Exercise prompt:
Check each line of the material that follows, and copy those holding the string "Cada".
=== Section Start ===
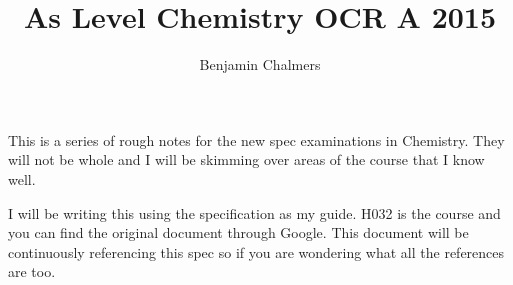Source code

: \documentclass[11pt,a4paper]{memoir}
\author{Benjamin Chalmers}
\title{As Level Chemistry OCR A 2015}
\begin{document}
\frontmatter
\maketitle
\newpage
	This is a series of rough notes for the new spec examinations in Chemistry. They will not be whole and I will be skimming over areas of the course that I know well.
	
	I will be writing this using the specification as my guide. H032 is the course and you can find the original document through Google. This document will be continuously referencing this spec so if you are wondering what all the references are too.
\newpage
\tableofcontents
\mainmatter


	

	



	
\end{document}
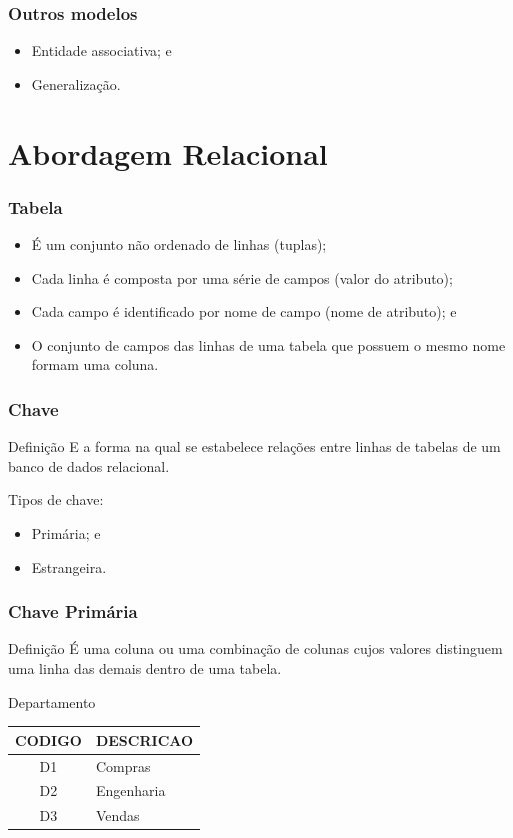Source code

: \documentclass{beamer}
\begin{document}
\begin{frame}
\frametitle{Outros modelos}

\begin{itemize}
	\item Entidade associativa; e
	\item Generalização.
\end{itemize}
\end{frame}

\section{Abordagem Relacional}

\begin{frame}
\frametitle{Tabela}

\begin{itemize}
	\item É um conjunto não ordenado de linhas (tuplas);
	\item Cada linha é composta por uma série de campos (valor do atributo);
	\item Cada campo é identificado por nome de campo (nome de atributo); e
	\item O conjunto de campos das linhas de uma tabela que possuem o
	mesmo nome formam uma coluna.
\end{itemize}
\end{frame}

\begin{frame}
\frametitle{Chave}

\begin{block}{Definição}
	E a forma na qual se estabelece relações entre linhas de tabelas de um
	banco de dados relacional.
\end{block}\vfill

Tipos de chave:
\begin{itemize}
	\item Primária; e 
	\item Estrangeira.
\end{itemize}
\end{frame}

\begin{frame}
\frametitle{Chave Primária}

\begin{block}{Definição}
	É uma coluna ou uma combinação de colunas cujos valores distinguem uma linha das demais dentro de uma tabela.
\end{block}\vfill

\begin{exampleblock}{Departamento}
\centering
\begin{tabular}{|c|l|}
		\hline
		CODIGO & DESCRICAO \\ \hline
		D1 & Compras \\ \hline
		D2 & Engenharia \\ \hline
		D3 & Vendas \\ \hline
\end{tabular}
\end{exampleblock}		
\end{frame}
\end{document}
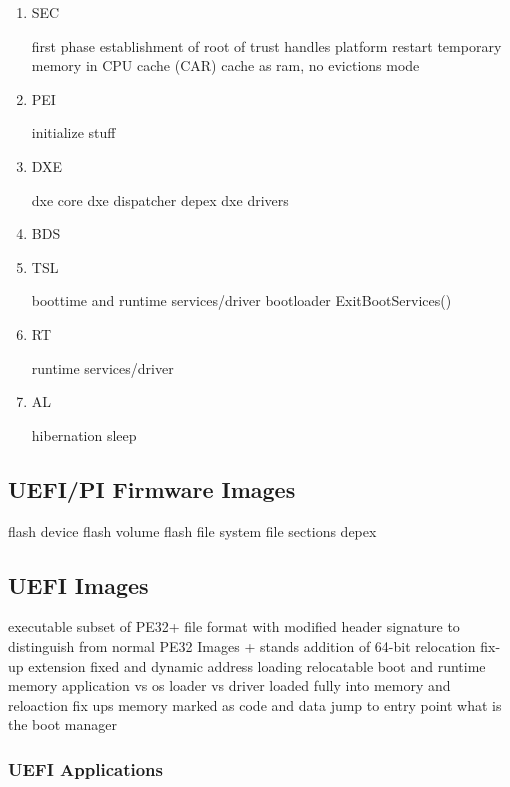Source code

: \begin{enumerate}
    \item{\acf{SEC}}

    first phase
    establishment of root of trust
    handles platform restart
    temporary memory in CPU cache (CAR) cache as ram, no evictions mode

    \item{\acf{PEI}}

    initialize stuff

    \item{\acf{DXE}}

    dxe core
    dxe dispatcher
    depex
    dxe drivers

    \item{\acf{BDS}}


    \item{\acf{TSL}}

    boottime and runtime services/driver
    bootloader
    ExitBootServices()

    \item{\acf{RT}}

    runtime services/driver

    \item{\acf{AL}}

    hibernation
    sleep

\end{enumerate}

\subsection{\acs{UEFI}/\acs{PI} Firmware Images}

flash device
flash volume
flash file system
file sections
depex

\subsection{\acs{UEFI} Images}

executable
subset of PE32+ file format with modified header signature to distinguish from normal PE32 Images
+ stands addition of 64-bit relocation fix-up extension
fixed and dynamic address loading
relocatable
boot and runtime memory
application vs os loader vs driver
loaded fully into memory and reloaction fix ups
memory marked as code and data
jump to entry point
what is the boot manager

\subsubsection{\acs{UEFI} Applications}

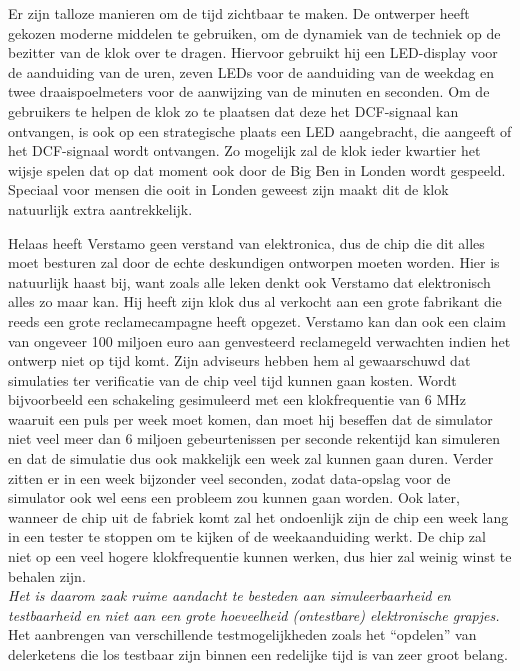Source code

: Er zijn talloze manieren om de tijd zichtbaar te maken. De ontwerper
heeft gekozen moderne middelen  te gebruiken, om de dynamiek van
de techniek op de bezitter van de klok over te dragen. Hiervoor gebruikt hij
een LED-display voor de aanduiding van de uren, zeven LEDs voor de
aanduiding van de weekdag en twee draaispoelmeters voor de aanwijzing
van de minuten en seconden.
Om de gebruikers te helpen de klok zo te plaatsen dat deze het DCF-signaal
kan ontvangen, is ook op een strategische plaats een LED aangebracht,
die aangeeft of het DCF-signaal wordt ontvangen.
Zo mogelijk zal de klok ieder kwartier het wijsje spelen dat op dat moment ook door de Big Ben in Londen wordt gespeeld.
Speciaal voor mensen die ooit in Londen geweest zijn maakt dit de klok natuurlijk extra aantrekkelijk.

Helaas heeft Verstamo geen verstand van elektronica, dus de chip die dit alles moet besturen zal door de echte deskundigen ontworpen moeten worden.
Hier is natuurlijk haast bij, want zoals alle leken denkt ook Verstamo dat elektronisch alles zo maar kan.
Hij heeft zijn klok dus al verkocht aan een grote fabrikant die reeds een grote reclamecampagne heeft opgezet.
Verstamo kan dan ook een claim van ongeveer 100 miljoen euro aan ge{\ii}nvesteerd reclamegeld verwachten indien het ontwerp niet op tijd komt.
Zijn adviseurs hebben hem al gewaarschuwd dat simulaties ter verificatie van de chip veel tijd kunnen gaan kosten.
Wordt bijvoorbeeld een schakeling gesimuleerd met een klokfrequentie van 6 MHz waaruit een puls per week moet komen, dan moet hij beseffen dat de simulator niet veel meer dan 6 miljoen gebeurtenissen per seconde rekentijd kan simuleren en dat de simulatie dus ook makkelijk een week zal kunnen gaan duren.
Verder zitten er in een week bijzonder veel seconden, zodat data-opslag voor de simulator ook wel eens een probleem zou kunnen gaan worden.
Ook later, wanneer de chip uit de fabriek komt zal het ondoenlijk zijn de chip een week lang in een tester te stoppen om te kijken of de weekaanduiding werkt.
De chip zal niet op een veel hogere klokfrequentie kunnen werken, dus hier zal weinig winst te behalen zijn.
\\
{\em Het is daarom zaak ruime aandacht te besteden aan simuleerbaarheid en testbaarheid en niet aan een grote hoeveelheid (ontestbare) elektronische grapjes.}
Het aanbrengen van verschillende testmogelijkheden zoals het ``opdelen'' van delerketens die los testbaar zijn binnen een redelijke tijd is van zeer groot belang.
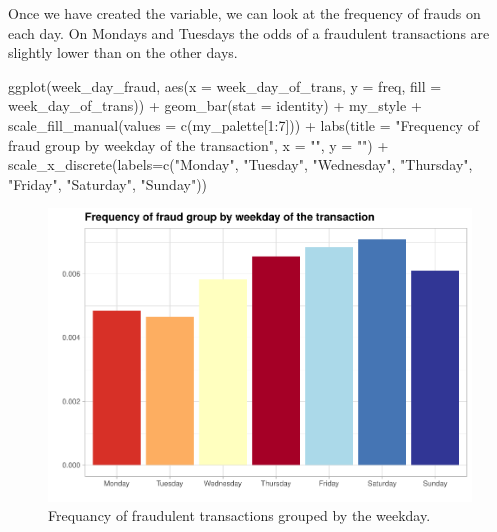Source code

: \documentclass[
]{report}
\newenvironment{Shaded}{\begin{snugshade}}{\end{snugshade}}
\newcommand{\AttributeTok}[1]{\textcolor[rgb]{0.77,0.63,0.00}{#1}}
\newcommand{\DecValTok}[1]{\textcolor[rgb]{0.00,0.00,0.81}{#1}}
\newcommand{\FunctionTok}[1]{\textcolor[rgb]{0.00,0.00,0.00}{#1}}
\newcommand{\NormalTok}[1]{#1}
\newcommand{\SpecialCharTok}[1]{\textcolor[rgb]{0.00,0.00,0.00}{#1}}
\newcommand{\StringTok}[1]{\textcolor[rgb]{0.31,0.60,0.02}{#1}}
\begin{document}
Once we have created the variable, we can look at the frequency of
frauds on each day. On Mondays and Tuesdays the odds of a fraudulent
transactions are slightly lower than on the other days.

\begin{Shaded}
\begin{Highlighting}[]
\FunctionTok{ggplot}\NormalTok{(week\_day\_fraud, }\FunctionTok{aes}\NormalTok{(}\AttributeTok{x =}\NormalTok{ week\_day\_of\_trans, }\AttributeTok{y =}\NormalTok{ freq, }\AttributeTok{fill =}\NormalTok{ week\_day\_of\_trans)) }\SpecialCharTok{+}
  \FunctionTok{geom\_bar}\NormalTok{(}\AttributeTok{stat =} \StringTok{\textquotesingle{}identity\textquotesingle{}}\NormalTok{) }\SpecialCharTok{+}
\NormalTok{  my\_style }\SpecialCharTok{+}
  \FunctionTok{scale\_fill\_manual}\NormalTok{(}\AttributeTok{values =} \FunctionTok{c}\NormalTok{(my\_palette[}\DecValTok{1}\SpecialCharTok{:}\DecValTok{7}\NormalTok{])) }\SpecialCharTok{+}
  \FunctionTok{labs}\NormalTok{(}\AttributeTok{title =} \StringTok{"Frequency of fraud group by weekday of the transaction"}\NormalTok{,}
       \AttributeTok{x =} \StringTok{""}\NormalTok{,}
       \AttributeTok{y =} \StringTok{""}\NormalTok{) }\SpecialCharTok{+}
  \FunctionTok{scale\_x\_discrete}\NormalTok{(}\AttributeTok{labels=}\FunctionTok{c}\NormalTok{(}\StringTok{"Monday"}\NormalTok{, }\StringTok{"Tuesday"}\NormalTok{, }\StringTok{"Wednesday"}\NormalTok{, }\StringTok{"Thursday"}\NormalTok{,}
                            \StringTok{"Friday"}\NormalTok{, }\StringTok{"Saturday"}\NormalTok{, }\StringTok{"Sunday"}\NormalTok{))}
\end{Highlighting}
\end{Shaded}

\begin{figure}
\centering
\includegraphics{credit_card_fraud_detection_files/figure-latex/weekday_plot-1.pdf}
\caption{\label{Fig:weekday_plot}Frequancy of fraudulent transactions
grouped by the weekday.}
\end{figure}
\end{document}
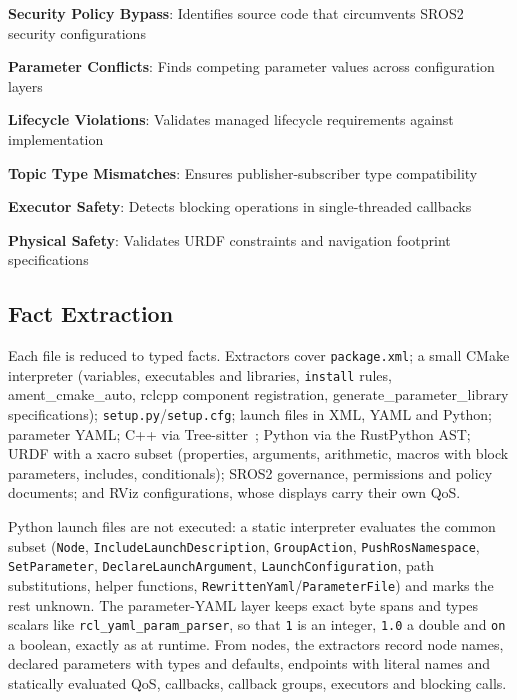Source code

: \documentclass[conference]{IEEEtran}
\newcommand{\code}[1]{\texttt{#1}}
\begin{document}
\textbf{Security Policy Bypass}: Identifies source code that circumvents SROS2 security
configurations

\textbf{Parameter Conflicts}: Finds competing parameter values across configuration layers

\textbf{Lifecycle Violations}: Validates managed lifecycle requirements against implementation

\textbf{Topic Type Mismatches}: Ensures publisher-subscriber type compatibility

\textbf{Executor Safety}: Detects blocking operations in single-threaded callbacks

\textbf{Physical Safety}: Validates URDF constraints and navigation footprint specifications


\subsection{Fact Extraction}
\label{sec:facts}

Each file is reduced to typed facts. Extractors cover \code{package.xml}; a small CMake
interpreter (variables, executables and libraries, \code{install} rules, ament\_cmake\_auto,
rclcpp component registration, generate\_parameter\_library specifications);
\code{setup.py}/\code{setup.cfg}; launch files in XML, YAML and Python; parameter YAML; C++
via Tree-sitter~\cite{treesitter}; Python via the RustPython AST; URDF with a xacro subset
(properties, arguments, arithmetic, macros with block parameters, includes, conditionals); SROS2
governance, permissions and policy documents; and RViz configurations, whose displays carry
their own QoS.

Python launch files are not executed: a static interpreter evaluates the common subset
(\code{Node}, \code{IncludeLaunchDescription}, \code{GroupAction}, \code{PushRosNamespace},
\code{SetParameter}, \code{DeclareLaunchArgument}, \code{LaunchConfiguration}, path
substitutions, helper functions, \code{RewrittenYaml}/\code{ParameterFile}) and marks the rest
unknown. The parameter-YAML layer keeps exact byte spans and types scalars like
\code{rcl\_yaml\_param\_parser}, so that \code{1} is an integer, \code{1.0} a double and
\code{on} a boolean, exactly as at runtime. From nodes, the extractors record node names,
declared parameters with types and defaults, endpoints with literal names and statically
evaluated QoS, callbacks, callback groups, executors and blocking calls.
\end{document}
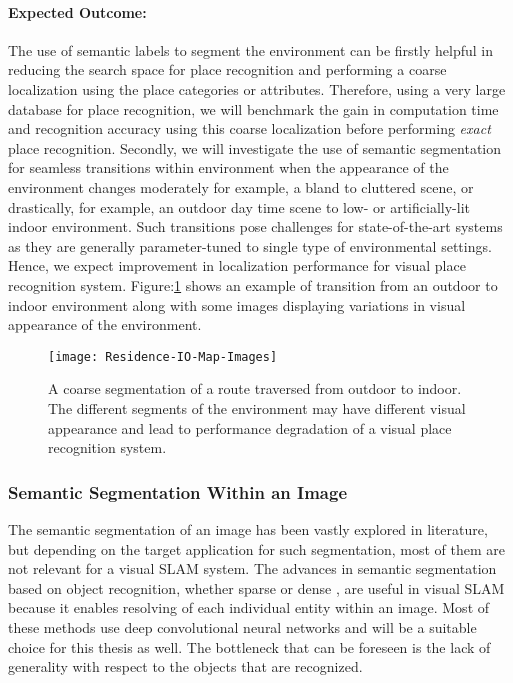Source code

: \documentclass{article}
\begin{document}
\paragraph{Expected Outcome:}
The use of semantic labels to segment the environment can be firstly helpful in reducing the search space for place recognition and performing a coarse localization using the place categories or attributes. Therefore, using a very large database for place recognition, we will benchmark the gain in computation time and recognition accuracy using this coarse localization before performing \emph{exact} place recognition. Secondly, we will investigate the use of semantic segmentation for seamless transitions within environment when the appearance of the environment changes moderately for example, a bland to cluttered scene, or drastically, for example, an outdoor day time scene to low- or artificially-lit indoor environment. Such transitions pose challenges for state-of-the-art systems as they are generally parameter-tuned to single type of environmental settings. Hence, we expect improvement in localization performance for visual place recognition system. Figure:\ref{fig:semantic-across-example} shows an example of transition from an outdoor to indoor environment along with some images displaying variations in visual appearance of the environment.

\begin{figure}[htbp]
 \centering
 \texttt{[image: Residence-IO-Map-Images]}
 \caption{A coarse segmentation of a route traversed from outdoor to indoor. The different segments of the environment may have different visual appearance and lead to performance degradation of a visual place recognition system.}
 \label{fig:semantic-across-example}
\end{figure}

\subsubsection{Semantic Segmentation Within an Image}
The semantic segmentation of an image has been vastly explored in literature, but depending on the target application for such segmentation, most of them are not relevant for a visual SLAM system. The advances in semantic segmentation based on object recognition, whether sparse \cite{girshick2014rich} or dense \cite{long2015fully}, are useful in visual SLAM because it enables resolving of each individual entity within an image. Most of these methods use deep convolutional neural networks and will be a suitable choice for this thesis as well. The bottleneck that can be foreseen is the lack of generality with respect to the objects that are recognized. 
\end{document}
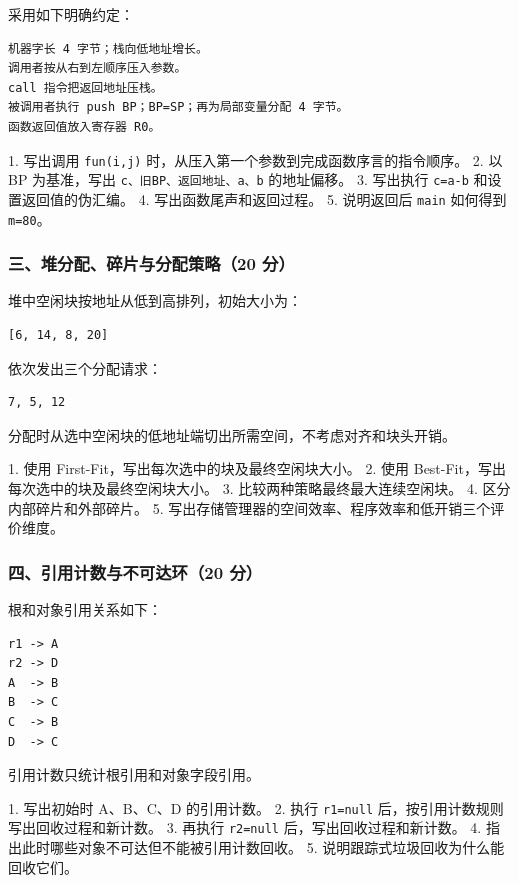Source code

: \documentclass[UTF8]{ctexart}
\begin{document}
采用如下明确约定：

\begin{Verbatim}[fontsize=\small,breaklines=true]
机器字长 4 字节；栈向低地址增长。
调用者按从右到左顺序压入参数。
call 指令把返回地址压栈。
被调用者执行 push BP；BP=SP；再为局部变量分配 4 字节。
函数返回值放入寄存器 R0。
\end{Verbatim}

1. 写出调用 \texttt{fun(i,j)} 时，从压入第一个参数到完成函数序言的指令顺序。 2. 以 BP 为基准，写出 \texttt{c、旧BP、返回地址、a、b} 的地址偏移。 3. 写出执行 \texttt{c=a-b} 和设置返回值的伪汇编。 4. 写出函数尾声和返回过程。 5. 说明返回后 \texttt{main} 如何得到 \texttt{m=80}。

\subsubsection*{三、堆分配、碎片与分配策略（20 分）}

堆中空闲块按地址从低到高排列，初始大小为：

\begin{Verbatim}[fontsize=\small,breaklines=true]
[6, 14, 8, 20]
\end{Verbatim}

依次发出三个分配请求：

\begin{Verbatim}[fontsize=\small,breaklines=true]
7, 5, 12
\end{Verbatim}

分配时从选中空闲块的低地址端切出所需空间，不考虑对齐和块头开销。

1. 使用 First-Fit，写出每次选中的块及最终空闲块大小。 2. 使用 Best-Fit，写出每次选中的块及最终空闲块大小。 3. 比较两种策略最终最大连续空闲块。 4. 区分内部碎片和外部碎片。 5. 写出存储管理器的空间效率、程序效率和低开销三个评价维度。

\subsubsection*{四、引用计数与不可达环（20 分）}

根和对象引用关系如下：

\begin{Verbatim}[fontsize=\small,breaklines=true]
r1 -> A
r2 -> D
A  -> B
B  -> C
C  -> B
D  -> C
\end{Verbatim}

引用计数只统计根引用和对象字段引用。

1. 写出初始时 A、B、C、D 的引用计数。 2. 执行 \texttt{r1=null} 后，按引用计数规则写出回收过程和新计数。 3. 再执行 \texttt{r2=null} 后，写出回收过程和新计数。 4. 指出此时哪些对象不可达但不能被引用计数回收。 5. 说明跟踪式垃圾回收为什么能回收它们。
\end{document}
=== Section End ===
Result of the task:
	\item Cada linha é composta por uma série de campos (valor do atributo);
	\item Cada campo é identificado por nome de campo (nome de atributo); e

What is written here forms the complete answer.